Le donne in hot pants sdraiate sul cofano delle auto con la pompa di benzina in mano, modello degli annunci primi Anni Sessanta, si moltiplicarono in un esercito di donnacce sguaiate, sculettanti, che offendevano e imbarazzavano se stesse prima ancora di ogni altra donna: le ragazze mute o balbettanti, di cui tutti attendevano con trepidazione la papera voluta e programmata, sono progressivamente scomparse, senza quasi che ce ne rendessimo conto, sull'onda di una pressione sociale e mediatica sempre maggiore.

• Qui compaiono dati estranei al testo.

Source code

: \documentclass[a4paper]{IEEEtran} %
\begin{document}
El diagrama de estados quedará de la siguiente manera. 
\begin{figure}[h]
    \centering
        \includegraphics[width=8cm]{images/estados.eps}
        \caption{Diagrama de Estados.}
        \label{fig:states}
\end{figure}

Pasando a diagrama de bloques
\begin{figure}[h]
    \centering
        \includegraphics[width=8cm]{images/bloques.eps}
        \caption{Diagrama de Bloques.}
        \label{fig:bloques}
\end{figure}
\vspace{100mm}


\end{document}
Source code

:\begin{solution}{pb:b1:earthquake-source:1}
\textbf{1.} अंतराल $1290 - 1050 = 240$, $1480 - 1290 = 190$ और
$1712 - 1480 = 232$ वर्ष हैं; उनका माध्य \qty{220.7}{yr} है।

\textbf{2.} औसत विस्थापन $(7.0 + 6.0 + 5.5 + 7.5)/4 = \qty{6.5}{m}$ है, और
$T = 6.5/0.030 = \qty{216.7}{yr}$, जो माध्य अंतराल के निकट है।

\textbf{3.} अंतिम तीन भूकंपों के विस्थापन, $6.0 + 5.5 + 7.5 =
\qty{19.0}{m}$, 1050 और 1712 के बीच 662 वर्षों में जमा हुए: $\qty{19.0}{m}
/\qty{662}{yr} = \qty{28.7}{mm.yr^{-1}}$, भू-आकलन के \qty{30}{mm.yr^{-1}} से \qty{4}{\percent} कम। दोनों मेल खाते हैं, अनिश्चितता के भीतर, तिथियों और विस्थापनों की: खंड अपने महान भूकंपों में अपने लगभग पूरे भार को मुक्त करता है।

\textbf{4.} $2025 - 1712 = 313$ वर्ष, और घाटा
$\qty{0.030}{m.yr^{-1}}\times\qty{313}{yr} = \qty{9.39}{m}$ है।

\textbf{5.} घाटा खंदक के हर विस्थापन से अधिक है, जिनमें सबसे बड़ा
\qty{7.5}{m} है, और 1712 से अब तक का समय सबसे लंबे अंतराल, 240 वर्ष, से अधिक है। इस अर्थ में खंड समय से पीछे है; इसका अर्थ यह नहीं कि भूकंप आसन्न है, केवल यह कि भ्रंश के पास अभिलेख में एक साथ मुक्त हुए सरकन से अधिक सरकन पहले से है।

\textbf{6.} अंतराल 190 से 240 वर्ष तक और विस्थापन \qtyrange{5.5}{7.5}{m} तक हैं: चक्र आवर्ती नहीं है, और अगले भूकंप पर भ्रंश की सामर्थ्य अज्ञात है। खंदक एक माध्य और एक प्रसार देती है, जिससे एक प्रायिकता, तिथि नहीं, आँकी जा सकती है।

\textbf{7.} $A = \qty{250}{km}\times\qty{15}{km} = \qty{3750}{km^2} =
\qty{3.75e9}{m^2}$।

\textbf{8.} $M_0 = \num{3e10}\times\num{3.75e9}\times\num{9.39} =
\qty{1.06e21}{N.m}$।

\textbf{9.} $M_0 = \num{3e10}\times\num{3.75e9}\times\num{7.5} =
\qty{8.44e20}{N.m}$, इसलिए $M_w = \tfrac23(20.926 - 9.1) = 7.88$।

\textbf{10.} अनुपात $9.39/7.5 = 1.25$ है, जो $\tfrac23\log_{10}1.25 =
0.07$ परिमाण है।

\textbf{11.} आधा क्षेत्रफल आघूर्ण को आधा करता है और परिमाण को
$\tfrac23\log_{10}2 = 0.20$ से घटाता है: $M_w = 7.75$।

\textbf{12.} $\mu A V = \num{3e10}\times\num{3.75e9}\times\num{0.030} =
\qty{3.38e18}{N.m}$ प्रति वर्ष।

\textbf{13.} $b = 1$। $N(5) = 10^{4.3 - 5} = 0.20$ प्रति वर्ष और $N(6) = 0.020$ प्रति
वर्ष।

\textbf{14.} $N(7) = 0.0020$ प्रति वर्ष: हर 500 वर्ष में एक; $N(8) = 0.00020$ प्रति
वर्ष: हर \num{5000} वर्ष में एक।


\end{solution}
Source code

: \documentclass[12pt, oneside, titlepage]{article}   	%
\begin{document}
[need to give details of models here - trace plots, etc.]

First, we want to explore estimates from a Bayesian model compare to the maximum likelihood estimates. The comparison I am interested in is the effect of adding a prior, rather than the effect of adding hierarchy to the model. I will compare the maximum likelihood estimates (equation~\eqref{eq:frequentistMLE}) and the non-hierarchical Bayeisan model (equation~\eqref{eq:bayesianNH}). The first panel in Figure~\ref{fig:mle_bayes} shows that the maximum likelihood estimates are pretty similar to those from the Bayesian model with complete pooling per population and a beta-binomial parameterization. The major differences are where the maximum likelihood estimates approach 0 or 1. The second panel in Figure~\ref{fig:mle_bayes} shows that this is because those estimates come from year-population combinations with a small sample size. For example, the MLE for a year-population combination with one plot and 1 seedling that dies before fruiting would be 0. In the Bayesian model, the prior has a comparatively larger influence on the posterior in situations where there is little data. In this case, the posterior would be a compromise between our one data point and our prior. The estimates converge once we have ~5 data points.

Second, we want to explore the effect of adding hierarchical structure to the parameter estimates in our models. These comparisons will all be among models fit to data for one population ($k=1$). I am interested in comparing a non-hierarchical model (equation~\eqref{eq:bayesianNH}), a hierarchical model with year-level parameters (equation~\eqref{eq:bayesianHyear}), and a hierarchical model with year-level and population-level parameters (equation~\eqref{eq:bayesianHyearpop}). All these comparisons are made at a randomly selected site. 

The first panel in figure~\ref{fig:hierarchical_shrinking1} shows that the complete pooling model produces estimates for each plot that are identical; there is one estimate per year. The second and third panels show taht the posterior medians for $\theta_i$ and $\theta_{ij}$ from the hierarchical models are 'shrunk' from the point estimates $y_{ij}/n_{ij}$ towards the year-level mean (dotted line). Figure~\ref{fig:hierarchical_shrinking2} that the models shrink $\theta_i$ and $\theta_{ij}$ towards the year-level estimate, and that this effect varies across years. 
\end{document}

"La tv delle ragazze", unico antidoto a quegli anni di imbarazzo permanente, è un meraviglioso quanto lontano ricordo, ma le ragazze televisive sono sempre meno simili alle Tinì Cansino del Drive In con le coppe imbottite che mugolava battute satiriche pur intelligenti ma destinate inevitabilmente ad essere assorbite dalla sua scollatura (oggi la signora, nata in Grecia come Photina Lappa, presiede a quanto dice il web il cosiddetto "trono over" del programma pomeridiano "Uomini e Donne"; se pensiamo che un tempo venne spacciata ai giornali come una lontana parente di Rita Hayworth, nata appunto Margarita Cansino, capiamo anche da dove origini la metodologia della "nipote di Mubarak").

 

Per chi guarda i programmi del tardo pomeriggio adesso, immaginare una tv piena di uomini in giacca e cravatta affiancati da donne discinte è molto difficile, benché ve ne sia ancora qualche esempio, resistente non si sa perché e soprattutto per chi (o forse sì: gli over sessanta di provincia, non acculturati, ovvero gli stessi che ti urlano dietro "taci, bagascia" quando per strada ricordi loro di alzare la mascherina, e tu ti ritrovi a pensare a che razza di vita debbano fare le loro mogli). Donne in funzione decorativa mezze nude resistono perlopiù nelle tv di provincia, ancorate agli Anni Ottanta e a quelle particolari luci fredde, in quelle inquadrature sguince, in quelle scenografie che le qualificano immediatamente come tali.

Altrove sono sparite, insieme con la pubblicità più vergognosa di tutte, quella dei prodotti Saratoga con i suoi doppi sensi; talmente imbarazzante da essere diventata un paradigma. Abbiamo visto con piacere perfino le Veline trasformate in avatar nel corso della sigla di apertura di Striscia la Notizia; vorremmo vedere dei Velini, per una volta, anzi non vorremmo vedere più niente, proprio: una bella sigla e tanta bella satira, punto. Ma già adesso, vedere relegate in soffitta quelle tutine luccicanti, quei vestiti da passeggiatrice, quei reggiseni (ci dicono che la Rai ne abbia fatto una bella infornata, cioè li abbia distrutti), vedere che nessuno insegue più una donna, fosse pure per offrirle un fiore, ci pare un primo passo importante. Adesso, tocca ai libri di scuola. Ne parleremo a breve.